Karim Wade a été condamné, mais gracié…

Voilà, il a été condamné, mais gracié, ce qui est quand même on va dire une semi-victoire si vous voulez.

Le général Jean-Marie Michel Mokoko vient d’annoncer que, lors de son procès à venir à Brazzaville, il exercera son droit au silence. Est-ce à dire que vous, les avocats, vous allez boycotter ce procès ?

Là, la décision n’a pas encore été prise. Mais comme nous n’avons même pas la certitude que le procès peut se tenir en public, comme nous n’avons même pas la certitude qu’on nous réserve un temps de parole équitable à la défense, et que tout cela est une parodie, il n’est pas exclu qu’on suive le premier sentiment de notre client qui est peut-être de boycotter le procès.

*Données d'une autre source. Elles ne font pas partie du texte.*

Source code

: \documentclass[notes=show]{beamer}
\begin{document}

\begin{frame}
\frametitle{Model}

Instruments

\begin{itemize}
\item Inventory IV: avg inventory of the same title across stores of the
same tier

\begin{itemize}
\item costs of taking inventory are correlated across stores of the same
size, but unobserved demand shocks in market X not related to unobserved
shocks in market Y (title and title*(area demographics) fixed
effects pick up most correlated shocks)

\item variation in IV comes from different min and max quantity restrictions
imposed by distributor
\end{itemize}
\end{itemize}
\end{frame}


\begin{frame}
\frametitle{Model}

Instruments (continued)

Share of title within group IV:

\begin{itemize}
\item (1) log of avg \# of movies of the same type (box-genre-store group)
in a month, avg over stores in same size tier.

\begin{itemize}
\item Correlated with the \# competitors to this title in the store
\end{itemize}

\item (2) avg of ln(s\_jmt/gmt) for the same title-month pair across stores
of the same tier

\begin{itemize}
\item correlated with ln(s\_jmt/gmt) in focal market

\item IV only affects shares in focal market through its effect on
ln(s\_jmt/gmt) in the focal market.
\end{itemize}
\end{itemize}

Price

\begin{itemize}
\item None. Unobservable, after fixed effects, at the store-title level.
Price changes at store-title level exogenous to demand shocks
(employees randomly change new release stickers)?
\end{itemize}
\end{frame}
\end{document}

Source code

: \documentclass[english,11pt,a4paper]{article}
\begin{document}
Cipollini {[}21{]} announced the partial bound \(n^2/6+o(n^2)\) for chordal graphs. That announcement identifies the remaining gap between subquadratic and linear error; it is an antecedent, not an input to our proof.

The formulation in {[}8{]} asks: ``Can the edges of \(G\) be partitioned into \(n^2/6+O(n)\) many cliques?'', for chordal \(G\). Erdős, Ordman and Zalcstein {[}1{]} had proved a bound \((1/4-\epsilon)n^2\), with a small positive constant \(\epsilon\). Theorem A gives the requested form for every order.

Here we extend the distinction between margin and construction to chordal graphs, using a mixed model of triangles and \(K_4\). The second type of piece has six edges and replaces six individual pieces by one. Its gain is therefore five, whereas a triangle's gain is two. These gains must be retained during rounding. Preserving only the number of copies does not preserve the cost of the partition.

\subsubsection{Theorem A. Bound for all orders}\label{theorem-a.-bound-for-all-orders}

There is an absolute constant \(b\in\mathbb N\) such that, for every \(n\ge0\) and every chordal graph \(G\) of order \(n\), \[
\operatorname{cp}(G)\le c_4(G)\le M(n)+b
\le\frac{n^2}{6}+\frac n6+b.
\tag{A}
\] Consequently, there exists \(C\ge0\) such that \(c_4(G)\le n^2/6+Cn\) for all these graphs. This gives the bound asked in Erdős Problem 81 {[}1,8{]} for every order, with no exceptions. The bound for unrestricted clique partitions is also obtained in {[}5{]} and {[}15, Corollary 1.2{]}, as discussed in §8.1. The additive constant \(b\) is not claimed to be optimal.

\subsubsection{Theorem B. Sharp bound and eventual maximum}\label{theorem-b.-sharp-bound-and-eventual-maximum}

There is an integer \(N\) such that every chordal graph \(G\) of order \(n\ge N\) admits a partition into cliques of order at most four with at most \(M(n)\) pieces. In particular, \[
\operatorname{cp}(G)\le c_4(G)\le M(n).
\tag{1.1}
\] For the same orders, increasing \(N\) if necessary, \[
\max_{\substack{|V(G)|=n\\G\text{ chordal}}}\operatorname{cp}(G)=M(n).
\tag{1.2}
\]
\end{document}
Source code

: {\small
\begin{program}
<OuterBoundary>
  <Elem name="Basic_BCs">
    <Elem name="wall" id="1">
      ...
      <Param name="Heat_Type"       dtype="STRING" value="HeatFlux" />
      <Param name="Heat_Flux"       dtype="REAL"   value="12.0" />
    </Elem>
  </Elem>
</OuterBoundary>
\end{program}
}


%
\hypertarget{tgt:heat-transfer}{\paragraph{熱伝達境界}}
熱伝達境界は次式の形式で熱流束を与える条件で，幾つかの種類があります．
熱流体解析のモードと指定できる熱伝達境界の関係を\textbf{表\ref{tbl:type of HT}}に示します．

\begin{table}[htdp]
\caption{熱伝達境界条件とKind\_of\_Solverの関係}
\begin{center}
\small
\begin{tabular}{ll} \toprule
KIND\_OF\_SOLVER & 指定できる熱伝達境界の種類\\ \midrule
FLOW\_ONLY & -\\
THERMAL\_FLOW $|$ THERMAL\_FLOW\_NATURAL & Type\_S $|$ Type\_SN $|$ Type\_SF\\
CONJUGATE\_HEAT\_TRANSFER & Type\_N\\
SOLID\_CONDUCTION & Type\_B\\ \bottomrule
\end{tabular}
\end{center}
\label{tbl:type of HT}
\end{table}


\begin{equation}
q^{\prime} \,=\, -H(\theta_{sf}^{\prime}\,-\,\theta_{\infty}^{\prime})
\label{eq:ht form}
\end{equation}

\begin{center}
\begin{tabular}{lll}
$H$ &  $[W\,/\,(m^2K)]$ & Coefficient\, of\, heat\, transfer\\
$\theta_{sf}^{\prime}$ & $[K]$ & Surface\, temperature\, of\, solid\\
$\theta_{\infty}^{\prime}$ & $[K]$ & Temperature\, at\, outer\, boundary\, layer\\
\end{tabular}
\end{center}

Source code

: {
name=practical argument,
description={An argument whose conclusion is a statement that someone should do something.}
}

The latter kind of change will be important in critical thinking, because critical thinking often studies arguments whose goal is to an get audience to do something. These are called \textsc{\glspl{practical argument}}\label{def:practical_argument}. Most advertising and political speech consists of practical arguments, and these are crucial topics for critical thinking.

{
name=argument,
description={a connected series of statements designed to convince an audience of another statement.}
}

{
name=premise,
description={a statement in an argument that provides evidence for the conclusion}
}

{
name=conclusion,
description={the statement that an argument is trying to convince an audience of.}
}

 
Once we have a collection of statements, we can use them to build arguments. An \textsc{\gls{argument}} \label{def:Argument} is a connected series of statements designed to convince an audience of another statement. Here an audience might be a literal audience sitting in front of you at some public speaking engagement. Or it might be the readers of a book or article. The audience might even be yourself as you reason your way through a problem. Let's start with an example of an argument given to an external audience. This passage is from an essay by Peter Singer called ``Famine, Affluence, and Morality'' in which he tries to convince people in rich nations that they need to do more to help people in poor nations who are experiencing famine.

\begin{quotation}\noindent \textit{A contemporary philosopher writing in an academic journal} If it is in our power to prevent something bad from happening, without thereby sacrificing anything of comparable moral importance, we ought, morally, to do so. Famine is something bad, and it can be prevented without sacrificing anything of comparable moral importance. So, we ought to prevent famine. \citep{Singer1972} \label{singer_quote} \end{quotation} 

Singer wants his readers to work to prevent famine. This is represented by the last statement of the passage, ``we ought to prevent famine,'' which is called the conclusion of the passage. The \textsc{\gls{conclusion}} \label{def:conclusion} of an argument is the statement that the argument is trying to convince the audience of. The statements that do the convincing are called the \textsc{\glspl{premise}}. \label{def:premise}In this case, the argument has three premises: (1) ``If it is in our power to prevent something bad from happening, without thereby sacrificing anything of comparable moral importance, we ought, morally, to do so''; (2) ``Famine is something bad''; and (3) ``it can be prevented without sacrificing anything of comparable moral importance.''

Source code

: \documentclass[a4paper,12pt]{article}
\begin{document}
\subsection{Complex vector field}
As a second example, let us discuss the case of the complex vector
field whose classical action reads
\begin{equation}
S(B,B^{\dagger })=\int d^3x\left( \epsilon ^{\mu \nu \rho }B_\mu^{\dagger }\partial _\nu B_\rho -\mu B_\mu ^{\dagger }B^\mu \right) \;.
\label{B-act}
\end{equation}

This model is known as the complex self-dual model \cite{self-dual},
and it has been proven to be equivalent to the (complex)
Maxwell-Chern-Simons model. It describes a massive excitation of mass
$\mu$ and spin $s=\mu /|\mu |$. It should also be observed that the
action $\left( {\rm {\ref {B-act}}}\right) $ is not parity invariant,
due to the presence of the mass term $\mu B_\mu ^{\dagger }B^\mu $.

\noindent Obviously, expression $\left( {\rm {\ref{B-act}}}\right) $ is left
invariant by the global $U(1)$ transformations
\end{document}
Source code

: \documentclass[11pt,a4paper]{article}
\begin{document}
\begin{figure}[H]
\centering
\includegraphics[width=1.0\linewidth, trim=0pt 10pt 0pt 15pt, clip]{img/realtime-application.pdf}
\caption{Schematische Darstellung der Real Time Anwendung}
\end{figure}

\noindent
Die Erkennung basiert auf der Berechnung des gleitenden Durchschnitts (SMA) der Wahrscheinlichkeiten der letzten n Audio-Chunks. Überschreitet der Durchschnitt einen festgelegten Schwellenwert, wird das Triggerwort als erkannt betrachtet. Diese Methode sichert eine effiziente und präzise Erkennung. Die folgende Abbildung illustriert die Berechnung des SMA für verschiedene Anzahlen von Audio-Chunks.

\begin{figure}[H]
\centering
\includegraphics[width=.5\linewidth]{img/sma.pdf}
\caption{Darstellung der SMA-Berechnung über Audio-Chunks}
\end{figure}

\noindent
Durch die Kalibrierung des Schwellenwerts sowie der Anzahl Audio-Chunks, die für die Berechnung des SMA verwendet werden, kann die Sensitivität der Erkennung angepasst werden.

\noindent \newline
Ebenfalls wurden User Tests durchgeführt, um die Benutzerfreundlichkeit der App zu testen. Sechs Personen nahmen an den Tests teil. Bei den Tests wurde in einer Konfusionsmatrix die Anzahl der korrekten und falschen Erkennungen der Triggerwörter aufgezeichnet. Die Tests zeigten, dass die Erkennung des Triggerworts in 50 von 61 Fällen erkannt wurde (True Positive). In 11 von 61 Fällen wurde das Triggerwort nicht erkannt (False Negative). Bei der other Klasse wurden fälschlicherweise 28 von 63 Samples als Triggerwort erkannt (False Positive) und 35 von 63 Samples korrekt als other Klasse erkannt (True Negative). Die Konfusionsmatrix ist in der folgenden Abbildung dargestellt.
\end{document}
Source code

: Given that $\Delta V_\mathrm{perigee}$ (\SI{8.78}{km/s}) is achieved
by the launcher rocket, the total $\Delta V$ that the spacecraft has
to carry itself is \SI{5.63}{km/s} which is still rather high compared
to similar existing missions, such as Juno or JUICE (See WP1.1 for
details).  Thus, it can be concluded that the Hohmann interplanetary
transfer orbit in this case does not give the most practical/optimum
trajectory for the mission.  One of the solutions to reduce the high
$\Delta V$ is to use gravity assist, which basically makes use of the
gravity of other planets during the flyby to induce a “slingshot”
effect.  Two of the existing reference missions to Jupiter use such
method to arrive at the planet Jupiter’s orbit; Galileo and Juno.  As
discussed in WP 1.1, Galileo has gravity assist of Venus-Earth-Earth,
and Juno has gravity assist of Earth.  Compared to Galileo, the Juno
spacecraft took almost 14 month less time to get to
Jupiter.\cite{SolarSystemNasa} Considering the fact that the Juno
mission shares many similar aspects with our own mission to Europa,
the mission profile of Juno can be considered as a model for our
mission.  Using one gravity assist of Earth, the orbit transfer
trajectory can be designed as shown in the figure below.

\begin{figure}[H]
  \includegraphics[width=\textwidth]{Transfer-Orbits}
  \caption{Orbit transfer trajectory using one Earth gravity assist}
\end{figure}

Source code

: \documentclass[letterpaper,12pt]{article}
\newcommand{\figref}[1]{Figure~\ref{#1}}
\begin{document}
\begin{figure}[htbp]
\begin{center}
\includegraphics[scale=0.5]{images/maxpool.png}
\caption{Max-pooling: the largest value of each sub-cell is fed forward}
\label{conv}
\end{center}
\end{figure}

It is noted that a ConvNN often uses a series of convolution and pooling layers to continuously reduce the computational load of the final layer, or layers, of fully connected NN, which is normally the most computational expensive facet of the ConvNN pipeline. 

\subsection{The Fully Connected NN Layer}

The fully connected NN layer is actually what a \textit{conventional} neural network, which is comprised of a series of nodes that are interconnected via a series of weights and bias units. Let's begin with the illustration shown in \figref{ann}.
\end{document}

Du temps du président François Hollande, vous aviez un soutien discret de la France. Qu’en est-il aujourd’hui ?

Nous avons quand même noté avec satisfaction, il y a à peu près trois semaines, que le porte-parole du gouvernement, monsieur Benjamin Griveaux, s’est posé sur un réseau social la question de savoir qu’il était un peu difficile pour le gouvernement français d’envisager de maintenir des relations durables avec le gouvernement de la République du Congo-Brazzaville qui emprisonne systématiquement ses opposants. Donc nous pensons qu’il a posé une très bonne question. En tout cas, la seule chose que j’ai remarquée, c’est que monsieur Thierry Moungalla, que vous évoquiez précédemment, le porte-parole de l’actuel régime de Brazzaville, lui, a demandé des explications qu’il n’a jamais obtenues.